Step 8.When you need to identify the content of ports 25, 465, 143, 993, and 587, you need to enable the Filter encrypted emails.

Step 9.Click Download Root SSL Certificate to download and install the downloaded root certificate on the computer and eliminate the browser security alarm caused by enabling SSL content recognition. If you need to stop the security alarm of the browser in the AD domain environment, click Root SSL Certificate Distribution via AD Domain, and refer to the configuration steps in the document for details.

Step 10.After the setting is completed, click OK. If you need to edit other types of policies, continue to select other control types for editing.

Add a Policy Using a Template

You can use an available policy or a built-in policy as a template to add a policy.
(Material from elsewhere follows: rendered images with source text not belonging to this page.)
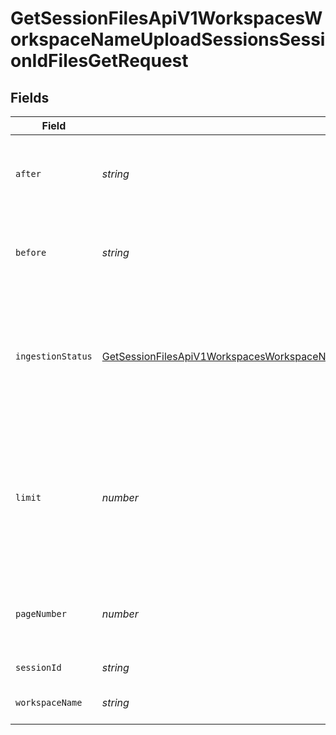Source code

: # GetSessionFilesApiV1WorkspacesWorkspaceNameUploadSessionsSessionIdFilesGetRequest


## Fields

| Field                                                                                                                                                                                                                                                           | Type                                                                                                                                                                                                                                                            | Required                                                                                                                                                                                                                                                        | Description                                                                                                                                                                                                                                                     |
| --------------------------------------------------------------------------------------------------------------------------------------------------------------------------------------------------------------------------------------------------------------- | --------------------------------------------------------------------------------------------------------------------------------------------------------------------------------------------------------------------------------------------------------------- | --------------------------------------------------------------------------------------------------------------------------------------------------------------------------------------------------------------------------------------------------------------- | --------------------------------------------------------------------------------------------------------------------------------------------------------------------------------------------------------------------------------------------------------------- |
| `after`                                                                                                                                                                                                                                                         | *string*                                                                                                                                                                                                                                                        | :heavy_minus_sign:                                                                                                                                                                                                                                              | Enter an ID if you want to see all entries after this ID.                                                                                                                                                                                                       |
| `before`                                                                                                                                                                                                                                                        | *string*                                                                                                                                                                                                                                                        | :heavy_minus_sign:                                                                                                                                                                                                                                              | Enter an ID if you want to see all entries before this ID.                                                                                                                                                                                                      |
| `ingestionStatus`                                                                                                                                                                                                                                               | [GetSessionFilesApiV1WorkspacesWorkspaceNameUploadSessionsSessionIdFilesGetIngestionStatusFileIngestionStatusEnum](../../models/operations/getsessionfilesapiv1workspacesworkspacenameuploadsessionssessionidfilesgetingestionstatusfileingestionstatusenum.md) | :heavy_minus_sign:                                                                                                                                                                                                                                              | Use this option to filter for files that are still being ingested or that were already ingested.                                                                                                                                                                |
| `limit`                                                                                                                                                                                                                                                         | *number*                                                                                                                                                                                                                                                        | :heavy_minus_sign:                                                                                                                                                                                                                                              | How many entries do you want to display? Leaving this field empty keeps the default and max 10 results are returned.                                                                                                                                            |
| `pageNumber`                                                                                                                                                                                                                                                    | *number*                                                                                                                                                                                                                                                        | :heavy_minus_sign:                                                                                                                                                                                                                                              | Which page do you want to see? Type the number.                                                                                                                                                                                                                 |
| `sessionId`                                                                                                                                                                                                                                                     | *string*                                                                                                                                                                                                                                                        | :heavy_check_mark:                                                                                                                                                                                                                                              | The ID of the session.                                                                                                                                                                                                                                          |
| `workspaceName`                                                                                                                                                                                                                                                 | *string*                                                                                                                                                                                                                                                        | :heavy_check_mark:                                                                                                                                                                                                                                              | Type the name of the workspace.                                                                                                                                                                                                                                 |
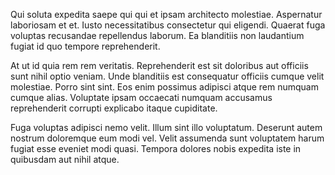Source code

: Qui soluta expedita saepe qui qui et ipsam architecto molestiae. Aspernatur laboriosam et et. Iusto necessitatibus consectetur qui eligendi. Quaerat fuga voluptas recusandae repellendus laborum. Ea blanditiis non laudantium fugiat id quo tempore reprehenderit.
 At ut id quia rem rem veritatis. Reprehenderit est sit doloribus aut officiis sunt nihil optio veniam. Unde blanditiis est consequatur officiis cumque velit molestiae. Porro sint sint. Eos enim possimus adipisci atque rem numquam cumque alias. Voluptate ipsam occaecati numquam accusamus reprehenderit corrupti explicabo itaque cupiditate.
 Fuga voluptas adipisci nemo velit. Illum sint illo voluptatum. Deserunt autem nostrum doloremque eum modi vel. Velit assumenda sunt voluptatem harum fugiat esse eveniet modi quasi. Tempora dolores nobis expedita iste in quibusdam aut nihil atque.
If a policy is added using a template, the settings for the template are applied to the new policy. It facilitates the addition of multiple Internet access policies that are identical to or similar to each other.

The configuration page is shown in the figure below:

For example, if you use the Various Internet activities and traffic template to add a policy, all the settings included are copied to the new policy. You can modify the settings of Policy Name, Description, Policy Setup, Applicable Group and User, and Advanced Settings.

Suppose the Privilege of Admin in Same Role is not selected on the Advanced tab page. In that case, same role administrators cannot use this template to add a new policy after logging in to the console.